(Plain-text document sources)
▼

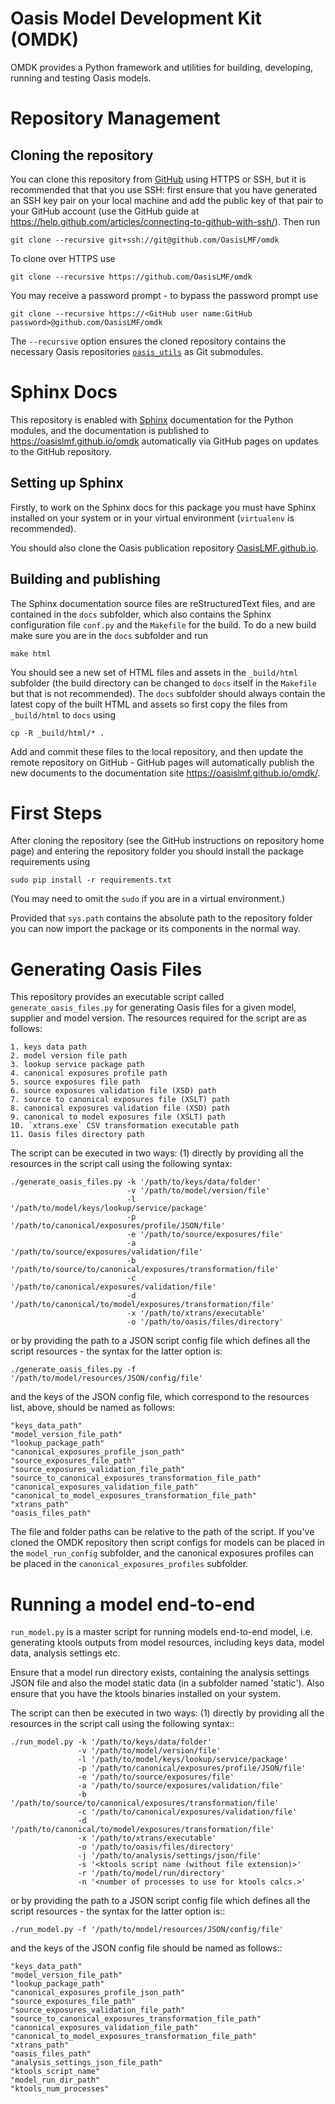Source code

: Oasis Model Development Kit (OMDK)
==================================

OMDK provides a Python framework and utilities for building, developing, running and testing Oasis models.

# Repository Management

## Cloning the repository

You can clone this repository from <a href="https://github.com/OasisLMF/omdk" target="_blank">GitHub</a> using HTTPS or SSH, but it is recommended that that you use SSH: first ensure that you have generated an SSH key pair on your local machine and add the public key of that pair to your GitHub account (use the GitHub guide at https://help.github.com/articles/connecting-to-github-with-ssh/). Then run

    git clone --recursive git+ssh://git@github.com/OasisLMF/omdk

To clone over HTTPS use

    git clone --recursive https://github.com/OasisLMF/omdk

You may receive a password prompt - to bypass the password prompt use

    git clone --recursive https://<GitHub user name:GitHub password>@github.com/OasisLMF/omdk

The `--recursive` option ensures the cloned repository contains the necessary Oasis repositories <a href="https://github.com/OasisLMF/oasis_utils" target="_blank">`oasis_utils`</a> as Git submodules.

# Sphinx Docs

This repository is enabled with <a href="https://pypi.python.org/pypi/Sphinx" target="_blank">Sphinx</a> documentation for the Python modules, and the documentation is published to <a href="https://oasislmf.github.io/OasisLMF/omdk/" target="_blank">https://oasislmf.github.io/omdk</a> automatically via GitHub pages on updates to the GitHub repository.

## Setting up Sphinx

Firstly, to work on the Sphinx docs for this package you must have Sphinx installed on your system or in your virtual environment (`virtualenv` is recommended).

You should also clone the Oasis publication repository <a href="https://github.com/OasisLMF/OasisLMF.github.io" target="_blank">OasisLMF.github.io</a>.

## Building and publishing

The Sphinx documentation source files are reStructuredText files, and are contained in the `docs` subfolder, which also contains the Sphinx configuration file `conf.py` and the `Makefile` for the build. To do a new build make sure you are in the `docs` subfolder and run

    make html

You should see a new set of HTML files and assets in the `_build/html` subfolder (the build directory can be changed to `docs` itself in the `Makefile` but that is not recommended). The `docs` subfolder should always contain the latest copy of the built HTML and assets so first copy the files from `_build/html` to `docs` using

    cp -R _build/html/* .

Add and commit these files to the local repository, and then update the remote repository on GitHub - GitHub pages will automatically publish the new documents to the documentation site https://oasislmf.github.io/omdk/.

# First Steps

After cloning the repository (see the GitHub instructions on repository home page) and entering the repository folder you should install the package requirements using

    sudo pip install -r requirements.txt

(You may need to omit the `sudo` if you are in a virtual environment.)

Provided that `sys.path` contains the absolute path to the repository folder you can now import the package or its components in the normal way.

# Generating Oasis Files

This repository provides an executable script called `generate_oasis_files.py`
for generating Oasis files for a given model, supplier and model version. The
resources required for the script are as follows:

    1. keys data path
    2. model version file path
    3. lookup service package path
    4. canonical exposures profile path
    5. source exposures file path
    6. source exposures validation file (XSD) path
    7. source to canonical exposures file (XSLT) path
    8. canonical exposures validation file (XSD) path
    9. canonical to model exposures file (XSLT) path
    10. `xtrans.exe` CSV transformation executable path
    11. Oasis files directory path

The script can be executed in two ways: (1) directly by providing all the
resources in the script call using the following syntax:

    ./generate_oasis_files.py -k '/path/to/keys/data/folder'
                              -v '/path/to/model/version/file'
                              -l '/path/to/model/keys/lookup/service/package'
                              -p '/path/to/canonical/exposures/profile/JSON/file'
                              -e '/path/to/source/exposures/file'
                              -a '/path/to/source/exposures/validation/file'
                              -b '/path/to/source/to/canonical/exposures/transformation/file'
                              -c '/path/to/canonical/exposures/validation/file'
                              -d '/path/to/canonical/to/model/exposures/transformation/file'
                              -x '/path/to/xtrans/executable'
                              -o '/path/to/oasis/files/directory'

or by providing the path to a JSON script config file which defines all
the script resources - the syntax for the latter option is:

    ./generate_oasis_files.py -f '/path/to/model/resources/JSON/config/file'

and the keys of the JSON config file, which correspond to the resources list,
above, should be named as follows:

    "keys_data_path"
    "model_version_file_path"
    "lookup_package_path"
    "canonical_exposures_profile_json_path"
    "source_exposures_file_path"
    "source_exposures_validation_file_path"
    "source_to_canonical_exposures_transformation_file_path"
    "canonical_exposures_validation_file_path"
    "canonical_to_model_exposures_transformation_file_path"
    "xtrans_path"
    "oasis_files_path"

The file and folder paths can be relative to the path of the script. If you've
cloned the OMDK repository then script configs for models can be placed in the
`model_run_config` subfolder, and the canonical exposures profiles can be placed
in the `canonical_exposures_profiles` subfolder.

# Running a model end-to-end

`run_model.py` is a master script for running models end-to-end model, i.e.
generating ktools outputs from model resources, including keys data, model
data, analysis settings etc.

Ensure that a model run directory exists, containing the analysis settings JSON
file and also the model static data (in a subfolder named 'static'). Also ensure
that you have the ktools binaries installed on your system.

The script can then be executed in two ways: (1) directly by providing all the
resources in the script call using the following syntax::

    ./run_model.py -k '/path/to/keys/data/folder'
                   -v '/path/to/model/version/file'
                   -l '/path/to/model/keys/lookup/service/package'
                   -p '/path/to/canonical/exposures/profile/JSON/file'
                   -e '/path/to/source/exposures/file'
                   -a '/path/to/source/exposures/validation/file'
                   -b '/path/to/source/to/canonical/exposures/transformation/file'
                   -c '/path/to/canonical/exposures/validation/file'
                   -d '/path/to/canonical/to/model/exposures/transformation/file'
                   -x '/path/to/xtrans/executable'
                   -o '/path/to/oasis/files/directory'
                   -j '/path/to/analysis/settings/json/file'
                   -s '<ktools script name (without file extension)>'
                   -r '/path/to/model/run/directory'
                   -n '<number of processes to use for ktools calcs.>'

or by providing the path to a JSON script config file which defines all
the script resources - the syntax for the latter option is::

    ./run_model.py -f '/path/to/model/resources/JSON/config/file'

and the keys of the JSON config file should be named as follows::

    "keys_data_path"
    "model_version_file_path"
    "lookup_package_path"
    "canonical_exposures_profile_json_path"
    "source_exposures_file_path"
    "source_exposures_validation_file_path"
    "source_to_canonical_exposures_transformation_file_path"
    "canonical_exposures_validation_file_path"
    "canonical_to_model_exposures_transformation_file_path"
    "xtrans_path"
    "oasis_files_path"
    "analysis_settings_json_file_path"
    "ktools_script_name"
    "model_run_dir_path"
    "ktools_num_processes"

▲
▼

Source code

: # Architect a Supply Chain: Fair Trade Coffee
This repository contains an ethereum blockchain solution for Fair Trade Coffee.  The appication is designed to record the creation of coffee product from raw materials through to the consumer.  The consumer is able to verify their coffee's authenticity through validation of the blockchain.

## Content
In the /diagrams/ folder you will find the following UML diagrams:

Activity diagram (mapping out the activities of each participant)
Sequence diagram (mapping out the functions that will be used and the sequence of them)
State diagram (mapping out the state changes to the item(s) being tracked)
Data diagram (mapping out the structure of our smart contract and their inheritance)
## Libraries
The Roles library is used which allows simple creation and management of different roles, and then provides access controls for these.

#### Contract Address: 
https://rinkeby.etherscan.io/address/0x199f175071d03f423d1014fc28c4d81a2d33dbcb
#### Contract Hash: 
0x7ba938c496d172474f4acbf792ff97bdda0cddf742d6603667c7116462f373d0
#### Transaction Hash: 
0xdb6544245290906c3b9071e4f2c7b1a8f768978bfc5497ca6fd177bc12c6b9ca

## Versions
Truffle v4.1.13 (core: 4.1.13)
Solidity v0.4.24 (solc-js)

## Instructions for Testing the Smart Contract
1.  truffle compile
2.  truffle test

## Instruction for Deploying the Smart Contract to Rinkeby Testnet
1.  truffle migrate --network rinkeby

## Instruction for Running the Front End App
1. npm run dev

▲
▼

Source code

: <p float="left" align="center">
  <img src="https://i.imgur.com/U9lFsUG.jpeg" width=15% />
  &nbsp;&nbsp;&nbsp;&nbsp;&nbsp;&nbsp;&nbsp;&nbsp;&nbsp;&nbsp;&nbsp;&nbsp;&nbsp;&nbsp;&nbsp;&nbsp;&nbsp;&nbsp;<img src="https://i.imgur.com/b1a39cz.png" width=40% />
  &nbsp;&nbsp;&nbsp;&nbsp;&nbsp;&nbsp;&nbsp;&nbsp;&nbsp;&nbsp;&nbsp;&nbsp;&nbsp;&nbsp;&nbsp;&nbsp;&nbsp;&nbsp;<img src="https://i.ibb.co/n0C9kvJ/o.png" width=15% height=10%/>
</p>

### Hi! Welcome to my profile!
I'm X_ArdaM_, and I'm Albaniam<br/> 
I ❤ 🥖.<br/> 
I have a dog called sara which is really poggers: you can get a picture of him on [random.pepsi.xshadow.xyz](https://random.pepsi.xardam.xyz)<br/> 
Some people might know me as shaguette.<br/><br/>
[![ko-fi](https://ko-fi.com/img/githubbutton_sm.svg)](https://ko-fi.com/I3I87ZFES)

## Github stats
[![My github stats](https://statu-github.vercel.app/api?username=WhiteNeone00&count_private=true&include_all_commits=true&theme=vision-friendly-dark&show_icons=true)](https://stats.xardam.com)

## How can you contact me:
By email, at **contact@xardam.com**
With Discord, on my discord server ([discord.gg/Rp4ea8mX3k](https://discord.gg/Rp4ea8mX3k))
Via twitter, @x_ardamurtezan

▲

■ **ABOUT THIS EXERCISE**: Copy the lines above exactly. Start with the line containing "State diagram (mapping", end with the line containing "## Versions", and include both.

■ **WRITTEN ANSWER**:
State diagram (mapping out the state changes to the item(s) being tracked)
Data diagram (mapping out the structure of our smart contract and their inheritance)
## Libraries
The Roles library is used which allows simple creation and management of different roles, and then provides access controls for these.

#### Contract Address: 
https://rinkeby.etherscan.io/address/0x199f175071d03f423d1014fc28c4d81a2d33dbcb
#### Contract Hash: 
0x7ba938c496d172474f4acbf792ff97bdda0cddf742d6603667c7116462f373d0
#### Transaction Hash: 
0xdb6544245290906c3b9071e4f2c7b1a8f768978bfc5497ca6fd177bc12c6b9ca

## Versions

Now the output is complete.